India will soon have its climate vulnerable spots pinned down

By Naz Asghar

Oct 3, 2019

New Delhi: With rising global temperature throwing up ever new challenges for populations across the world, the Government is soon going to develop a map that would have information specific to a state or district vulnerable to various kinds of risk owning to climate change.

Such climate vulnerability atlas has already been prepared for 12 states in the Indian Himalayan Region, using a common framework.

”But now we are going to have by 2020, a national level climate vulnerability profile for India,” Dr Akhilesh Gupta, head of the climate change programme at DST announced at a national media consultation on climate change here.

He said this kind of information specific to a certain region, state or district was needed to prepare communities and people to meet the challenge arising out of climate change which is has already happened, as the science tells us, and was going to happen at faster rate if the present rate of emission of green house gases continued.

The impact of climate change was not uniform for all communities and regions, he underlined.

The atlas is being developed under a joint project of the Department of Science and Technology and Swiss Agency for Development and Cooperation (SDC).
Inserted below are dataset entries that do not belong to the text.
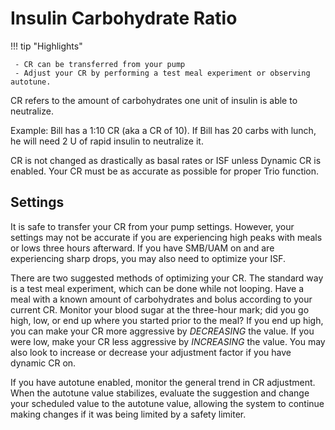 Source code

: # Insulin Carbohydrate Ratio

!!! tip "Highlights"
    
	 - CR can be transferred from your pump
	 - Adjust your CR by performing a test meal experiment or observing autotune.

CR refers to the amount of carbohydrates one unit of insulin is able to neutralize. 

Example: Bill has a 1:10 CR (aka a CR of 10). If Bill has 20 carbs with lunch, he will need 2 U of rapid insulin to neutralize it.

CR is not changed as drastically as basal rates or ISF unless Dynamic CR is enabled. Your CR must be as accurate as possible for proper Trio function.

## Settings
It is safe to transfer your CR from your pump settings. However, your settings may not be accurate if you are experiencing high peaks with meals or lows three hours afterward. If you have SMB/UAM on and are experiencing sharp drops, you may also need to optimize your ISF.

There are two suggested methods of optimizing your CR. The standard way is a test meal experiment, which can be done while not looping. Have a meal with a known amount of carbohydrates and bolus according to your current CR. Monitor your blood sugar at the three-hour mark; did you go high, low, or end up where you started prior to the meal? If you end up high, you can make your CR more aggressive by _DECREASING_ the value. If you were low, make your CR less aggressive by _INCREASING_ the value. You may also look to increase or decrease your adjustment factor if you have dynamic CR on.

If you have autotune enabled, monitor the general trend in CR adjustment. When the autotune value stabilizes, evaluate the suggestion and change your scheduled value to the autotune value, allowing the system to continue making changes if it was being limited by a safety limiter.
This will be done using a common methodology which was critical for assessing vulnerability for comparison and for planning adaptation strategies.

According to the vulnerability map for Himalayan states, released in March this year, Assam and Mizoram were the most vulnerable among the hill states, though all the 12 states faced different kind and level of risk.These two states are followed by Jammu and Kashmir, Manipur, Meghalaya, West Bengal, Nagaland, Himachal Pradesh and Tripura, Arunachal Pradesh and Uttarakhand, with Sikkim being the least vulnerable.

The assessment was carried out by DST under the National Mission for Sustaining the Himalayan Ecosystem (NMSHE) which is one of the eight missions under the National Action Plan for Climate Change. The DST is coordinating the implementation of the NMSHE with support from the Swiss Development Agency under the Indian Himalayas Climate Adaptataion initiative.

From right to left: Chairman, CMS N Bhaskara Rao, Dr Akhilesh Gupta of DST, Marie-Laure Crettaz of the Swiss Development Agency and CMS director Annu Anand at a national  media consultation on climate change in New Delhi.


Since vulnerability within a state may differ from one region or district to another, the national profile will have area specific information like the one for the 12 Himalayan states. A common set of indicators will be used for vulnerability profile and ranking of 650 districts all over the country.

Vulnerability may arise in any system, and could be of any type bio-physical or socio-economic (including institutional). Bio-physical vulnerability considers the extent to which a natural system is susceptible to damage from climate change. The socio-economic dimension indicates a region’s capacity to recover from extreme events and adpat to change over the longer term.

As many as 25 states have set up climate change cells  and centres of excellence are also being established in states for capacity building.

Some states had already started using the vulnerability assessment report, particularly while revising state climate action plans and developing adaptation projects, Dr Mustafa Ali Khan (Indian Himalayas Climate Adaptation Programme) said while moderating a session in the seminar.

The consultation was organised by DST, IHCAP and Centre for Media Studies (CMS). This was followed by field visits to vulnerable areas in Kullu district of Himachal Pradesh.